What can be more personally satisfying than standing atop the highest peak in Africa? Elia Safaris outfits these climbs with the very best equipment and our own guides and porters to give you the climber, the best chance of reaching the summit. We specialize in the less frequented, more scenic routes such as the Machame, Western Breach, Rongai, Lemosho glades, or Shira but are also more than happy to organize a Marangu ascent as well! There is no guarantee of success but our percentage of climbers to reach the summit is amongst the best of all operators!
Why Elia Safaris?
Elia Safaris is one of the few Arusha-based companies that have a specific climbing and trekking license to operate on Kilimanjaro. We do NOT subcontract. Therefore, everything is run by Elia Safaris, so we control your trip.
IMPORTANT TIPS FOR THE CLIMBERS!
A. PHYSICAL FITNESS
Although Kilimanjaro is not a technical mountain climb, it is a major challenge and the rigors of altitude should not be underestimated. Remember that Uhuru peak is 500m higher than Everest Base Camp!! The pace of your ascent coupled with good acclimatization will help you on the climb but it is essential to be mentally and physically prepared before you start. Regular hikes are one of the best ways to prepare, increasing frequency and length, as you get closer to the trek. All aerobic exercises such as cycling, running, swimming, and funnily enough aerobics are good for strengthening the cardiovascular system. Generally, any exercise that increases the heart rate for 20 minutes is helpful but don’t over do it just before the climb.
B. ALTITUDE AND ACCLIMATIZATION
Altitudes are generally defined as follows:-
During the trek, it is likely that all climbers will experience at least some form of mild altitude sickness. It is caused by the failure of the body to adapt quickly enough to the reduced level of oxygen in the air at an increased altitude. There are many different symptoms but the most common are headaches, light-headedness, nausea, loss of appetite, tingling in the extremities (toes, fingers), and a mild swell of ankles and fingers.

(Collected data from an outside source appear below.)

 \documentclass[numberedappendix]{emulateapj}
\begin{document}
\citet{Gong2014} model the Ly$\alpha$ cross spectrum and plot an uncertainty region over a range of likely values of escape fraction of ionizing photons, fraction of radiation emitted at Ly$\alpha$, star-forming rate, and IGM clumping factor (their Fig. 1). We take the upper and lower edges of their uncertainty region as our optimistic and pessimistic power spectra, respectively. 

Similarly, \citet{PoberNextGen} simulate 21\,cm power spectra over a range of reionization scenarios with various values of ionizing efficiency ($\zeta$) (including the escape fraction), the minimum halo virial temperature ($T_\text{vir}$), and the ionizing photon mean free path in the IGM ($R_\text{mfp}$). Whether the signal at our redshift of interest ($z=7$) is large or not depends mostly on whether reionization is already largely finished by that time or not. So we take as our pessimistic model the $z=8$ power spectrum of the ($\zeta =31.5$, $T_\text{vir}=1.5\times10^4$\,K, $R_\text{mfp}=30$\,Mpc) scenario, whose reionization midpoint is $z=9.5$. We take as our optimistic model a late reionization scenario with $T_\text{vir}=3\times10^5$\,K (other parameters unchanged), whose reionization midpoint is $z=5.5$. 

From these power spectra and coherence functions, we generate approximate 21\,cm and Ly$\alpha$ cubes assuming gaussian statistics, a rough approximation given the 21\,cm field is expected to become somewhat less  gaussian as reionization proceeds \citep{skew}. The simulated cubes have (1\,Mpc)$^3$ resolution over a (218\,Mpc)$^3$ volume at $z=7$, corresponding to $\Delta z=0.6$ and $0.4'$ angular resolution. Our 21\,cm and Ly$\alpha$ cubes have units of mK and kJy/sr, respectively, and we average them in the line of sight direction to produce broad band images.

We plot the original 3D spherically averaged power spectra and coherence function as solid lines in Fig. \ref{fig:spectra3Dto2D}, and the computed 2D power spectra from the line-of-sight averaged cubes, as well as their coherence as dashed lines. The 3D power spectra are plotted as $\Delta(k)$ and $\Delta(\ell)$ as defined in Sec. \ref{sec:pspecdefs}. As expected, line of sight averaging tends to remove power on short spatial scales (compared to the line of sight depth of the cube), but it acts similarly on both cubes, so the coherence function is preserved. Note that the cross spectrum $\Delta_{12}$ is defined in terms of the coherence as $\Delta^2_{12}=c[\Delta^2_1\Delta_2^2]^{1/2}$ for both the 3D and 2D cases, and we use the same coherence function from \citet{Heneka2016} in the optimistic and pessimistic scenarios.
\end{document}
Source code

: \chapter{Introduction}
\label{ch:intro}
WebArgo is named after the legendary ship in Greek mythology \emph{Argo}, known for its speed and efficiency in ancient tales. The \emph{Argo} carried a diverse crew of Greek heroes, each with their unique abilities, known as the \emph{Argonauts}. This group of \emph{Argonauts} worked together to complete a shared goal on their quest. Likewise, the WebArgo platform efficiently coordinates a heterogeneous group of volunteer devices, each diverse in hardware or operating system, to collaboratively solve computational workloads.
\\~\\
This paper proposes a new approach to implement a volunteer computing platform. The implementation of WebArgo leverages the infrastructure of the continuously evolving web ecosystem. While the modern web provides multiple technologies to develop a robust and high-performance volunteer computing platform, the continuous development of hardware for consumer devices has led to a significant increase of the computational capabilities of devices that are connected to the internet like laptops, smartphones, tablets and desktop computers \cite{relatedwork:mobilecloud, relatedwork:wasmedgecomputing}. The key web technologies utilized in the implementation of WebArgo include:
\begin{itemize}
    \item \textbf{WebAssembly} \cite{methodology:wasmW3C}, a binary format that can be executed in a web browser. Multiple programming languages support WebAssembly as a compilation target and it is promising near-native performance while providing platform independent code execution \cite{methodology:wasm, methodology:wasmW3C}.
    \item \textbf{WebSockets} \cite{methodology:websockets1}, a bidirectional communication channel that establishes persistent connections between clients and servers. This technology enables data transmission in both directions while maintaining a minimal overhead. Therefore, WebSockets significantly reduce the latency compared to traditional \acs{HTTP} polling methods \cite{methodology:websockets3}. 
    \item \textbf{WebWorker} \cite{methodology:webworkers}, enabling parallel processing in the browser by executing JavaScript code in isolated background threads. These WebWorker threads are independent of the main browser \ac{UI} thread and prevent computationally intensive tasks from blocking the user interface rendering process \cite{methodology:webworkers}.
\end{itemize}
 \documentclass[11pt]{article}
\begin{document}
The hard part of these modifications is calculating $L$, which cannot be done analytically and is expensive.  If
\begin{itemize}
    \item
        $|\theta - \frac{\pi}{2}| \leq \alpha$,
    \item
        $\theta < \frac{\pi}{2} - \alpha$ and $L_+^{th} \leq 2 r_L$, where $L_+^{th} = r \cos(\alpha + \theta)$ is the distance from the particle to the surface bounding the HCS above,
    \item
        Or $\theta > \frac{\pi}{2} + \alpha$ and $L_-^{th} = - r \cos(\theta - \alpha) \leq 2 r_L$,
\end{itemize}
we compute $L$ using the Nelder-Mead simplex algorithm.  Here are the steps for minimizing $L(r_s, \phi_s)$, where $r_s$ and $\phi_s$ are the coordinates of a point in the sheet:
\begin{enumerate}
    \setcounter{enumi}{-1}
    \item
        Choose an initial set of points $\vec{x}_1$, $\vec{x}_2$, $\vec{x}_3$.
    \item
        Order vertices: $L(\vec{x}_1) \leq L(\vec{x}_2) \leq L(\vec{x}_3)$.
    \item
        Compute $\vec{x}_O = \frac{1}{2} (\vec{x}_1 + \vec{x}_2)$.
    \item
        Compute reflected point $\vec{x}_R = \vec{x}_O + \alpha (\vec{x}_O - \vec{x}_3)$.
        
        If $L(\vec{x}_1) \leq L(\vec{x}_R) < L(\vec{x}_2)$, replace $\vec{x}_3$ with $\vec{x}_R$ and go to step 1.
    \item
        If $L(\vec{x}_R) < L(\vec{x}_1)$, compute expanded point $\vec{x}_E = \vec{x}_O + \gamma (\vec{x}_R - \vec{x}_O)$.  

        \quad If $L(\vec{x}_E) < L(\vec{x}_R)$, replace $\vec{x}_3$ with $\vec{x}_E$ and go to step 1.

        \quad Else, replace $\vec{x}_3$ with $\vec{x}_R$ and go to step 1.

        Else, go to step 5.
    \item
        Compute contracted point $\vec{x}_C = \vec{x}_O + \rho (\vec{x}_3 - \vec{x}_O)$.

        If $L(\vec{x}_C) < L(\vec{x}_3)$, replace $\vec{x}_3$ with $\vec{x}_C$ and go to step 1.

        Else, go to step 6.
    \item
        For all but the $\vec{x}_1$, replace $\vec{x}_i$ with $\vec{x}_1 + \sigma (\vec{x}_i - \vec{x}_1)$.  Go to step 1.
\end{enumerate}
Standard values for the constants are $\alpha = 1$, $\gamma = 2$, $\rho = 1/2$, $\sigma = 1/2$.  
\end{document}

These mild forms are not serious and will normally disappear within 48 hours.
C. PERSONAL FIRST AID KIT
The following first aid materials are important: –
D. OTHER HEALTH TIPS
All contact lens wearers should take care to remove the lenses at night, as the eye needs to absorb oxygen from the atmosphere. The rarefied conditions of altitude reduce oxygen levels and in extreme cases, a Corneal Oedema can develop.
E. EMERGENCY EVACUATION
In the event of an emergency on the mountain, the rescue team plus one of the assistant guides will descend with the casualty to the park gate. At the gate, the casualty will be taken care and the necessary arrangements will be made.
Cameras whether Video or film, need to be protected against the severe cold weather either in a warm pouch or the interior pockets of your clothing. Do not keep it in your backpack at higher elevations. A selection of lenses will aid the final results although weight and bulk will obviously influence your selection. A polarized or neutral density filter is recommended, as is slide film rather than print. Bring your own film as it can be hard to find and expensive in Tanzania.
For digital equipment, check with the manufacturer’s specifications for temperature range (especially battery life), water tightness, and general hardiness.
MT. KILIMANJARO – GLACIOLOGY
Glaciers and Glaciology
Glacial recession is clearly visible on the two pictures of the southern ice fields that were taken from near the Barranco Hut, the first in 1984, and the second in 1998. The most evident changes have occurred on the Heim Glacier. In 1984 this is seen to have a “dog leg” in it; it reached down lower than any of the other glaciers in this, the central part of the main southern ice fields. In 1998 it is seen its upper reaches have a much bigger gap separating it from its neighboring glacier to the right. The bottom section, below the original dogleg, is totally missing and represents a loss of ice extending about 300m vertically. More recent photographs show a further reduction in the glaciated area.
At one stage most of the summit of Kilimanjaro was covered by an ice cap, probably more than 100 meters deep. Glaciers extended well down the mountain forming moraine ridges, clearly visible now on the southern flanks down to about 4000m. At present, only a small fraction of the glacial cover remains. The remnants of the ice cap can be seen as the spectacular ice cliffs of the Northern and Eastern Ice fields, and the longest glaciers are found on the precipitous southern and south-western flanks. If the present rate of glacial recession continues the majority of the glaciers on Kilimanjaro could vanish altogether in the next 50 years.
A recent study carried out on the snow of Xixibangma and Kilimanjaro has reinforced observations. It is now estimated that Kilimanjaro has lost 85% of its ice cover (by mass) since 1912.